Cribb was fishing with his friend Thomas Hole, who recently moved to South Carolina after retiring from the military.
“Thomas moved in from Arkansas and had been asking me to take him fishing. I knew immediately we needed to head to Black’s Camp to get him on the striper bite which has been on fire. I was certain we would have our string pulled. And although I know Santee Cooper is loaded with giants, I never expected to reel in the catfish of a lifetime,” said Cribb.
Hole secured the trophy with a net they borrowed from a passing angler. That was after a failed attempt to barehand the fish aboard, which led to a 45-minute fight to get the fish back into netting range.
Before sunrise, Cribb and Hole were working an area for bass on a popular fishing spot. Some other boats were in the area, and the bite was slow. But things picked up quickly when Cribb’s bait enticed the catfish into biting.

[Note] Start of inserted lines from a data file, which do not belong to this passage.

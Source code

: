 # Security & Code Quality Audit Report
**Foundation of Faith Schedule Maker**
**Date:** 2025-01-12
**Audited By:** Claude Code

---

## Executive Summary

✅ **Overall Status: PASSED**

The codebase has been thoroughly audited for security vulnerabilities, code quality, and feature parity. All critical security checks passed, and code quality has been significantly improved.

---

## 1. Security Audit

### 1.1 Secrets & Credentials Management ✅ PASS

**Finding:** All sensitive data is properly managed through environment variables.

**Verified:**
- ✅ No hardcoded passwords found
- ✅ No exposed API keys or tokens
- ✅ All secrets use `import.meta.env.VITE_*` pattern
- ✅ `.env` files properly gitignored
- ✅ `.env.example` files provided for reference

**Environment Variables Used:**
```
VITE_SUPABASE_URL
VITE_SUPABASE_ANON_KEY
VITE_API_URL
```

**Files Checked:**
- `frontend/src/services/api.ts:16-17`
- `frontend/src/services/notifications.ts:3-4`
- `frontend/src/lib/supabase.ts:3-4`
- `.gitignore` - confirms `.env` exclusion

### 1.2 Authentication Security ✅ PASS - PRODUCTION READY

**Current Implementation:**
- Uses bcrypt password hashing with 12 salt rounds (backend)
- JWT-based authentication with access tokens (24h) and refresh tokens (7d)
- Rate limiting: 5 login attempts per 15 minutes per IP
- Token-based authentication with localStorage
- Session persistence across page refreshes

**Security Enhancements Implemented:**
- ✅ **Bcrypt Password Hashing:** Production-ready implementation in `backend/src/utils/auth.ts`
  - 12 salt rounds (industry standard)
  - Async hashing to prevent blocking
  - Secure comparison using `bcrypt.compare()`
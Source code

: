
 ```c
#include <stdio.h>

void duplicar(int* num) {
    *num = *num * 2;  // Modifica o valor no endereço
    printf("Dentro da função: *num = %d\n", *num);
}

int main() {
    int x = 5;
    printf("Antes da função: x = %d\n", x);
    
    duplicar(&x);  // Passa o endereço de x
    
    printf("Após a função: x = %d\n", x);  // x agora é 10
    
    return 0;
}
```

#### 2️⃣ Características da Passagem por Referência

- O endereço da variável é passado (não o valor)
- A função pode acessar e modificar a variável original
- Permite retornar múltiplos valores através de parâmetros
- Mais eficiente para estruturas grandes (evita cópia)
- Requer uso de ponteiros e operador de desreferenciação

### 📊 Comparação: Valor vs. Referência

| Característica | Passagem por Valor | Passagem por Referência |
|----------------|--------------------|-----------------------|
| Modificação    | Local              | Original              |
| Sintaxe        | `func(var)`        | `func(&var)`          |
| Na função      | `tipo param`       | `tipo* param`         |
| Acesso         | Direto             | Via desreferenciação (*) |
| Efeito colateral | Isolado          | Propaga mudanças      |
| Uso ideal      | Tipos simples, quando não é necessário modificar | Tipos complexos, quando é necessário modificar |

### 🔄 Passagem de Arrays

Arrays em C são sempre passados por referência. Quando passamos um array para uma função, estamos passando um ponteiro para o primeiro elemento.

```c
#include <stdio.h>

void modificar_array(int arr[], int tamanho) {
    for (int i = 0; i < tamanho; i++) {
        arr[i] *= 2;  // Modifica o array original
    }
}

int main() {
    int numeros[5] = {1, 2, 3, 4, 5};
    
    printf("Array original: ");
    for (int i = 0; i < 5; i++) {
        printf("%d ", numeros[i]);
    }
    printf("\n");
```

Santee Cooper teamwork comes into play
“It was early. We were fishing for largemouth bass, and hadn’t had much luck. I sent down a live herring. It wasn’t down long before the fish hit. I set the hook and it was on,” said Cribb. “When I felt it hit, it took the bait hard. I knew it wasn’t a bass. All I could do was let him run.”
Missing the all-important fishing net, and already having failed at one attempt to manhandle the fish aboard, Cribb coaxed the fish as gently as possible back to the surface. Meanwhile, he called Kevin Davis of Black’s Camp for some backup. Davis had passed by earlier with a camera crew, and Cribb was sure Davis had a net.
Davis rushed to Cribb’s aid. Unfortunately, his net wasn’t big enough to handle the catfish. But in pure Santee Cooper fashion, teamwork saved the day. Another boat, this one from Angel’s Landing, stopped to offer assistance. It was Al Jones, and he had a large landing net. He passed it to Davis, who passed it to Hole. And with a camera crew from Carolina Tradition capturing video of the battle, Hole became the man of the hour, with the potential to become either a hero or a zero — and with the cameras rolling. He scooped the catfish into the net, then hoisted it aboard with a hand from Cribb.
The anglers celebrated with a high five, then decided to head back to Black’s Camp to weigh the fish and get it in their oxygen-rich bait tank to revive it. The scale registered 77.1 pounds.
Cribb didn’t want to see this trophy fish go to waste, so he made a few phone calls, and after some discussion, the SCDNR arranged to transport the fish to Cypress Gardens, where it can be observed by visitors for many years to come.
“It was an incredible experience. I appreciate all of the fine people that helped us make it happen, and I can’t wait to get back on the water to go fishing in Santee Cooper again,” said Cribb.